When Citi flagged the sorts of people it would be cutting in its Bora Bora job cuts in October, it seemed that it would be cutting executive roles two to three levels below the CEO and people engaged in pointless meetings and administration. The implication was that the people being cut wouldn't have revenue lines attached to them.

The fact that Citi is out there, eliminating senior traders, might therefore be something of a shock. Bloomberg reports that yesterday's cuts of 300 managing directors included Marc Pagano, head of emerging markets credit trading. Adrian Lui, head of spread products trading for Asia Pacific and Dirk Keijer, head of equities trading for Europe. 

All are traders of a certain vintage. Pagano began his finance career in 1998 according to his FINRA registration. Keijer began in 1996, as did Lui. This puts them all in their mid-40s. 

It's not clear whether other trading heads have gone too, but the exit of the three men is a warning to senior traders without their own pnl. Once you're a cost, you're dispensable, especially in a market where revenues are down 14% year-on-year, as they are in Citi's equities business. 

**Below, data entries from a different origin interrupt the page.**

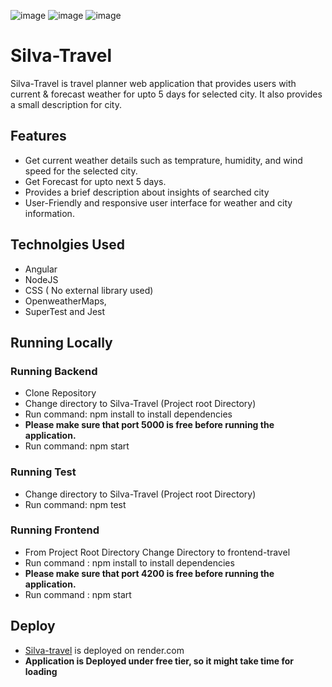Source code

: ![image](https://github.com/nsaini-05/Silva-Travel/assets/12828781/8ab98fbc-41a1-44c6-b6a2-655cf4a5b80d)
![image](https://github.com/nsaini-05/Silva-Travel/assets/12828781/c87c5927-aab4-41ca-9f2c-78bf62979168)
![image](https://github.com/nsaini-05/Silva-Travel/assets/12828781/69a39bb2-3f5a-43cf-ac81-dce71bd29384)


# Silva-Travel
Silva-Travel is travel planner web application that provides users with current & forecast weather for upto 5 days for selected city. It also provides a small description for city. 

## Features
- Get current weather details such as temprature, humidity, and wind speed for the selected city.
- Get Forecast for upto next 5 days.
- Provides a brief description about insights of searched city
- User-Friendly and responsive user interface for weather and city information.

## Technolgies Used
- Angular
- NodeJS
- CSS ( No external library used)
- OpenweatherMaps,
- SuperTest and Jest 

## Running Locally
### Running Backend
- Clone Repository
- Change directory to Silva-Travel (Project root Directory)
- Run command:  npm install to install dependencies
- **Please make sure that port 5000 is free before running the application.**
- Run command: npm start

### Running Test 
- Change directory to Silva-Travel (Project root Directory)
- Run command: npm test
  
### Running Frontend
- From Project Root Directory Change Directory to frontend-travel
- Run command :  npm install to install dependencies
- **Please make sure that port 4200 is free before running the application.**
- Run command : npm start

## Deploy
- [Silva-travel](https://silva-travel.onrender.com) is deployed on render.com
- **Application is Deployed under free tier, so it might take time for loading**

Keijer's disappearance looks like an admission that the money Citi invested in growing its European equities sales and trading operation in the past decade may not have come to fruition. He joined from Goldman in 2016 and was originally in equity derivative sales before being promoted to run all equities sales at the bank in 2020. 

Pagano, by comparison, seems to have been an institution at Citi. He was head of emerging market credit back in 2008, when he was accused of encouraging colleagues to pretend to be naive investors to get good prices in derivatives trades, a practice that doesn't seem to have done his career any harm. 

MDs let go at this time of the year will receive severance pay, but no bonus. 

Separately, anyone who accused Mike Cagney of running a "frat house" at California technology company SoFi and who hoped that he would disappear in a cloud of ignominy after resigning without any admission that those accusations were true, will be disappointed to learn that Cagney is back and seems to be one of the only people making money out of fintech these days. 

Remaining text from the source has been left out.